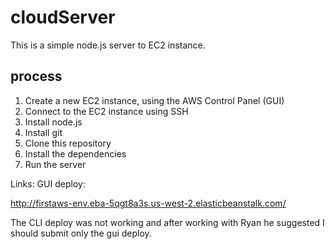 # cloudServer


This is a simple node.js server to EC2 instance.  

## process

1. Create a new EC2 instance, using the AWS Control Panel (GUI)
2. Connect to the EC2 instance using SSH
3. Install node.js
4. Install git
5. Clone this repository
6. Install the dependencies
7. Run the server

Links: 
GUI deploy:

http://firstaws-env.eba-5qgt8a3s.us-west-2.elasticbeanstalk.com/

The CLI deploy was not working and after working with Ryan he suggested I should submit only the gui deploy.
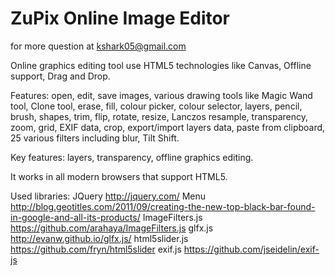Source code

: # ZuPix Online Image Editor

for more question at kshark05@gmail.com

Online graphics editing tool use HTML5 technologies like Canvas, Offline support,
Drag and Drop.

Features: open, edit, save images, various drawing tools like Magic Wand tool, Clone tool, 
erase, fill, colour picker, colour selector, layers, pencil, brush, shapes, trim, flip, 
rotate, resize, Lanczos resample, transparency, zoom, grid, EXIF data, crop, 
export/import layers data, paste from clipboard, 25 various filters including blur, Tilt Shift.

Key features: layers, transparency, offline graphics editing.

It works in all modern browsers that support HTML5.

Used libraries:
JQuery http://jquery.com/
Menu http://blog.geotitles.com/2011/09/creating-the-new-top-black-bar-found-in-google-and-all-its-products/
ImageFilters.js https://github.com/arahaya/ImageFilters.js
glfx.js http://evanw.github.io/glfx.js/
html5slider.js https://github.com/fryn/html5slider
exif.js https://github.com/jseidelin/exif-js
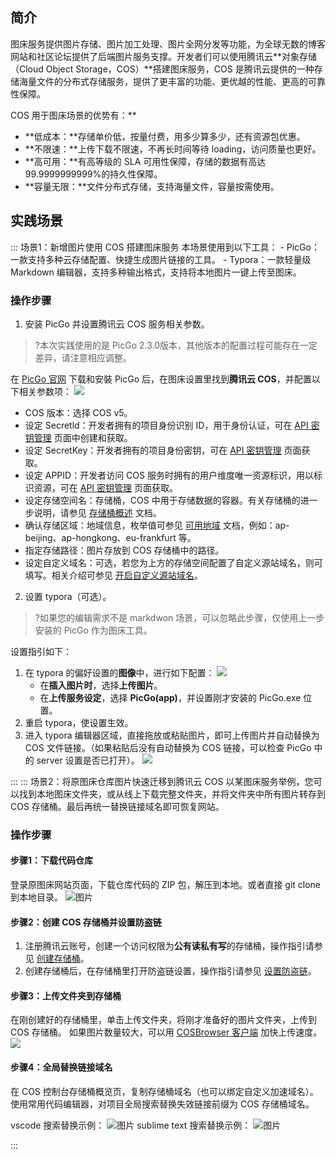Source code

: ## 简介

图床服务提供图片存储、图片加工处理、图片全网分发等功能，为全球无数的博客网站和社区论坛提供了后端图片服务支撑。开发者们可以使用腾讯云**对象存储（Cloud Object Storage，COS）**搭建图床服务，COS 是腾讯云提供的一种存储海量文件的分布式存储服务，提供了更丰富的功能、更优越的性能、更高的可靠性保障。

COS 用于图床场景的优势有：**

- **低成本：**存储单价低，按量付费，用多少算多少，还有资源包优惠。
- **不限速：**上传下载不限速，不再长时间等待 loading，访问质量也更好。
- **高可用：**有高等级的 SLA 可用性保障，存储的数据有高达99.9999999999%的持久性保障。
- **容量无限：**文件分布式存储，支持海量文件，容量按需使用。


## 实践场景

<dx-tabs>
::: 场景1：新增图片使用 COS 搭建图床服务
本场景使用到以下工具：
- PicGo：一款支持多种云存储配置、快捷生成图片链接的工具。
- Typora：一款轻量级 Markdown 编辑器，支持多种输出格式，支持将本地图片一键上传至图床。

### 操作步骤

1. 安装 PicGo 并设置腾讯云 COS 服务相关参数。
>?本次实践使用的是 PicGo 2.3.0版本，其他版本的配置过程可能存在一定差异，请注意相应调整。
>
在 [PicGo 官网](https://molunerfinn.com/PicGo/) 下载和安裝 PicGo 后，在图床设置里找到**腾讯云 COS**，并配置以下相关参数项：
![](https://qcloudimg.tencent-cloud.cn/raw/a7928b56d95273101b823cfeb1d29526.png)
  - COS 版本：选择 COS v5。
  - 设定 Secretld：开发者拥有的项目身份识别 ID，用于身份认证，可在 [API 密钥管理](https://console.cloud.tencent.com/capi) 页面中创建和获取。
  - 设定 SecretKey：开发者拥有的项目身份密钥，可在 [API 密钥管理](https://console.cloud.tencent.com/capi) 页面获取。
  - 设定 APPID：开发者访问 COS 服务时拥有的用户维度唯一资源标识，用以标识资源，可在 [API 密钥管理](https://console.cloud.tencent.com/capi) 页面获取。
  - 设定存储空间名：存储桶，COS 中用于存储数据的容器。有关存储桶的进一步说明，请参见 [存储桶概述](https://cloud.tencent.com/document/product/436/13312) 文档。
  - 确认存储区域：地域信息，枚举值可参见 [可用地域](https://cloud.tencent.com/document/product/436/6224) 文档，例如：ap-beijing、ap-hongkong、eu-frankfurt 等。
  - 指定存储路径：图片存放到 COS 存储桶中的路径。
  - 设定自定义域名：可选，若您为上方的存储空间配置了自定义源站域名，则可填写。相关介绍可参见 [开启自定义源站域名](https://cloud.tencent.com/document/product/436/36638)。
2. 设置 typora（可选）。
>?如果您的编辑需求不是 markdwon 场景，可以忽略此步骤，仅使用上一步安装的 PicGo 作为图床工具。
>
设置指引如下：
 1. 在 typora 的偏好设置的**图像**中，进行如下配置：
![](https://qcloudimg.tencent-cloud.cn/raw/1586e34dc075d04f55fcb7a483923b09.png)
    - 在**插入图片时**，选择**上传图片**。
    - 在**上传服务设定**，选择 **PicGo(app)**，并设置刚才安装的 PicGo.exe 位置。
 2. 重启 typora，使设置生效。
 3. 进入 typora 编辑器区域，直接拖放或粘贴图片，即可上传图片并自动替换为 COS 文件链接。（如果粘贴后没有自动替换为 COS 链接，可以检查 PicGo 中的 server 设置是否已打开）。
![](https://qcloudimg.tencent-cloud.cn/raw/607852baa13b0e9b201857668059a8e3.png)

:::
::: 场景2：将原图床仓库图片快速迁移到腾讯云 COS
以某图床服务举例，您可以找到本地图床文件夹，或从线上下载完整文件夹，并将文件夹中所有图片转存到 COS 存储桶。最后再统一替换链接域名即可恢复网站。

### 操作步骤

#### 步骤1：下载代码仓库

登录原图床网站页面，下载仓库代码的 ZIP 包，解压到本地。或者直接 git clone 到本地目录。
![图片](https://mmbiz.qpic.cn/mmbiz_jpg/oScxhp2eiagl92bxGsdPpib7LR3DB16qGlxuCxwXNmZr8CABWnaHm8libYdu4LqN0byEOKpgLcs2K0RgicHj6vIrCw/640?wx_fmt=jpeg&wxfrom=5&wx_lazy=1&wx_co=1)

#### 步骤2：创建 COS 存储桶并设置防盗链

1. 注册腾讯云账号，创建一个访问权限为**公有读私有写**的存储桶，操作指引请参见 [创建存储桶](https://cloud.tencent.com/document/product/436/13309)。
2. 创建存储桶后，在存储桶里打开防盗链设置，操作指引请参见 [设置防盗链](https://cloud.tencent.com/document/product/436/13319)。

#### 步骤3：上传文件夹到存储桶

在刚创建好的存储桶里，单击上传文件夹，将刚才准备好的图片文件夹，上传到 COS 存储桶。
如果图片数量较大，可以用 [COSBrowser 客户端](https://cloud.tencent.com/document/product/436/11366) 加快上传速度。
![](https://qcloudimg.tencent-cloud.cn/raw/9255b169bf3bc8a41197c091133ce162.png)


#### 步骤4：全局替换链接域名

在 COS 控制台存储桶概览页，复制存储桶域名（也可以绑定自定义加速域名）。使用常用代码编辑器，对项目全局搜索替换失效链接前缀为 COS 存储桶域名。

vscode 搜索替换示例：
![图片](https://mmbiz.qpic.cn/mmbiz_png/oScxhp2eiagl92bxGsdPpib7LR3DB16qGlQe7cWFzAblpLu0RReicLLa3ml8IfTh3uTFIwjDDsjib0EBNRx4rFdjeQ/640?wx_fmt=png&wxfrom=5&wx_lazy=1&wx_co=1)
sublime text 搜索替换示例：
![图片](https://mmbiz.qpic.cn/mmbiz_png/oScxhp2eiagl92bxGsdPpib7LR3DB16qGlcdobqDFL8lZGGicnxFUamuoOIuXB2ibHia4d3smEI9dWoO8B4PG26Reibw/640?wx_fmt=png&wxfrom=5&wx_lazy=1&wx_co=1)

:::
</dx-tabs>

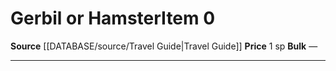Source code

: ﻿---
id: '1681'
item_category: Animals and Gear
item_subcategory: Animals
level: '0'
name: Gerbil or Hamster
price: 1 sp
rarity: Common
source: '[[DATABASE/source/Travel Guide|Travel Guide]]'
subcategory: animalgear
type: Item

---
# Gerbil or Hamster<span class="item-type">Item 0</span>

**Source** [[DATABASE/source/Travel Guide|Travel Guide]]
**Price** 1 sp
**Bulk** —

---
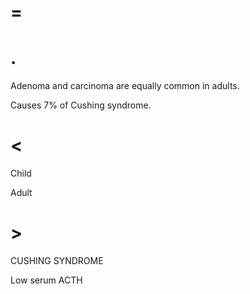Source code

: # =

# .

Adenoma and carcinoma are equally common in adults.

Causes 7% of Cushing syndrome.

# <

Child

Adult

# >

CUSHING SYNDROME

Low serum ACTH
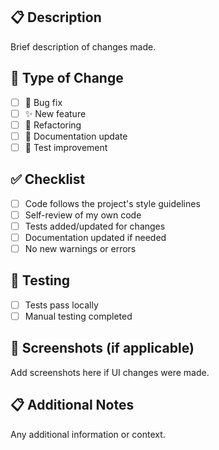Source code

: ## 📋 Description
Brief description of changes made.

## 🔄 Type of Change
- [ ] 🐛 Bug fix
- [ ] ✨ New feature
- [ ] 🔧 Refactoring
- [ ] 📝 Documentation update
- [ ] 🧪 Test improvement

## ✅ Checklist
- [ ] Code follows the project's style guidelines
- [ ] Self-review of my own code
- [ ] Tests added/updated for changes
- [ ] Documentation updated if needed
- [ ] No new warnings or errors

## 🧪 Testing
- [ ] Tests pass locally
- [ ] Manual testing completed

## 📸 Screenshots (if applicable)
Add screenshots here if UI changes were made.

## 📋 Additional Notes
Any additional information or context.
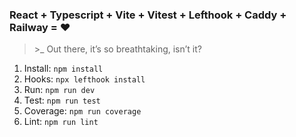 ### React + Typescript + Vite + Vitest + Lefthook + Caddy + Railway = ❤️

> \>_ Out there, it’s so breathtaking, isn’t it?

1. Install:  `npm install`
2. Hooks:    `npx lefthook install`
3. Run:      `npm run dev`
4. Test:     `npm run test`
5. Coverage: `npm run coverage`
6. Lint:     `npm run lint`
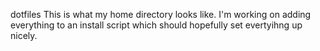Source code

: dotfiles
This is what my home directory looks like. I'm working on adding everything to
an install script which should hopefully set evertyihng up nicely.
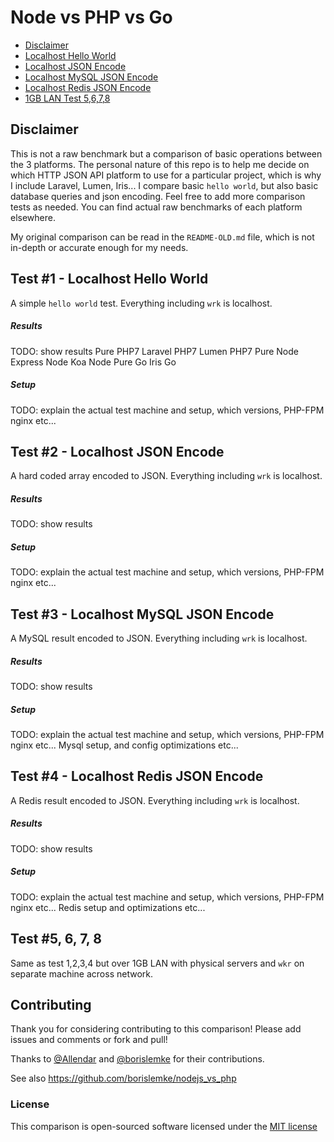 # Node vs PHP vs Go

- [Disclaimer](#disclaimer)
- [Localhost Hello World](#test1)
- [Localhost JSON Encode](#test2)
- [Localhost MySQL JSON Encode](#test3)
- [Localhost Redis JSON Encode](#test4)
- [1GB LAN Test 5,6,7,8](#test5)


<a name="disclaimer"></a>
## Disclaimer

This is not a raw benchmark but a comparison of basic operations between the 3 platforms.  The personal nature of this repo is to help me decide on which HTTP JSON API platform to use for a particular project, which is why I include Laravel, Lumen, Iris...  I compare basic `hello world`, but also basic database queries and json encoding.  Feel free to add more comparison tests as needed.  You can find actual raw benchmarks of each platform elsewhere.

My original comparison can be read in the `README-OLD.md` file, which is not in-depth or accurate enough for my needs.




<a name="test1"></a>
## Test #1 - Localhost Hello World

A simple `hello world` test.  Everything including `wrk` is localhost.

##### Results

TODO: show results
Pure PHP7
Laravel PHP7
Lumen PHP7
Pure Node
Express Node
Koa Node
Pure Go
Iris Go

##### Setup

TODO: explain the actual test machine and setup, which versions, PHP-FPM nginx etc...




<a name="test2"></a>
## Test #2 - Localhost JSON Encode

A hard coded array encoded to JSON.  Everything including `wrk` is localhost.

##### Results

TODO: show results

##### Setup

TODO: explain the actual test machine and setup, which versions, PHP-FPM nginx etc...




<a name="test3"></a>
## Test #3 - Localhost MySQL JSON Encode

A MySQL result encoded to JSON.  Everything including `wrk` is localhost.

##### Results

TODO: show results

##### Setup

TODO: explain the actual test machine and setup, which versions, PHP-FPM nginx etc...
Mysql setup, and config optimizations etc...




<a name="test4"></a>
## Test #4 - Localhost Redis JSON Encode

A Redis result encoded to JSON.  Everything including `wrk` is localhost.

##### Results

TODO: show results

##### Setup

TODO: explain the actual test machine and setup, which versions, PHP-FPM nginx etc...
Redis setup and optimizations etc...




<a name="test5"></a>
## Test #5, 6, 7, 8

Same as test 1,2,3,4 but over 1GB LAN with physical servers and `wkr` on separate machine across network.




## Contributing

Thank you for considering contributing to this comparison!  Please add issues and comments or fork and pull!

Thanks to [@Allendar](https://github.com/Allendar) and [@borislemke](https://github.com/borislemke) for their contributions.

See also https://github.com/borislemke/nodejs_vs_php

### License

This comparison is open-sourced software licensed under the [MIT license](https://opensource.org/licenses/MIT)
• • • • •
* What the task requires
Repeat exactly the lines from the first line of the records above through the line containing "在 [PicGo 官网](https://molunerfinn.com/PicGo/)", leaving out the pictures.

* Exercise answer
 # cloudServer


This is a simple node.js server to EC2 instance.  

## process

1. Create a new EC2 instance, using the AWS Control Panel (GUI)
2. Connect to the EC2 instance using SSH
3. Install node.js
4. Install git
5. Clone this repository
6. Install the dependencies
7. Run the server

Links: 
GUI deploy:

http://firstaws-env.eba-5qgt8a3s.us-west-2.elasticbeanstalk.com/

The CLI deploy was not working and after working with Ryan he suggested I should submit only the gui deploy.
Source code

: # ZuPix Online Image Editor

for more question at kshark05@gmail.com

Online graphics editing tool use HTML5 technologies like Canvas, Offline support,
Drag and Drop.

Features: open, edit, save images, various drawing tools like Magic Wand tool, Clone tool, 
erase, fill, colour picker, colour selector, layers, pencil, brush, shapes, trim, flip, 
rotate, resize, Lanczos resample, transparency, zoom, grid, EXIF data, crop, 
export/import layers data, paste from clipboard, 25 various filters including blur, Tilt Shift.

Key features: layers, transparency, offline graphics editing.

It works in all modern browsers that support HTML5.

Used libraries:
JQuery http://jquery.com/
Menu http://blog.geotitles.com/2011/09/creating-the-new-top-black-bar-found-in-google-and-all-its-products/
ImageFilters.js https://github.com/arahaya/ImageFilters.js
glfx.js http://evanw.github.io/glfx.js/
html5slider.js https://github.com/fryn/html5slider
exif.js https://github.com/jseidelin/exif-js
Source code

: ## 简介

图床服务提供图片存储、图片加工处理、图片全网分发等功能，为全球无数的博客网站和社区论坛提供了后端图片服务支撑。开发者们可以使用腾讯云**对象存储（Cloud Object Storage，COS）**搭建图床服务，COS 是腾讯云提供的一种存储海量文件的分布式存储服务，提供了更丰富的功能、更优越的性能、更高的可靠性保障。

COS 用于图床场景的优势有：**

- **低成本：**存储单价低，按量付费，用多少算多少，还有资源包优惠。
- **不限速：**上传下载不限速，不再长时间等待 loading，访问质量也更好。
- **高可用：**有高等级的 SLA 可用性保障，存储的数据有高达99.9999999999%的持久性保障。
- **容量无限：**文件分布式存储，支持海量文件，容量按需使用。


## 实践场景

<dx-tabs>
::: 场景1：新增图片使用 COS 搭建图床服务
本场景使用到以下工具：
- PicGo：一款支持多种云存储配置、快捷生成图片链接的工具。
- Typora：一款轻量级 Markdown 编辑器，支持多种输出格式，支持将本地图片一键上传至图床。

### 操作步骤

1. 安装 PicGo 并设置腾讯云 COS 服务相关参数。
>?本次实践使用的是 PicGo 2.3.0版本，其他版本的配置过程可能存在一定差异，请注意相应调整。
>
在 [PicGo 官网](https://molunerfinn.com/PicGo/) 下载和安裝 PicGo 后，在图床设置里找到**腾讯云 COS**，并配置以下相关参数项：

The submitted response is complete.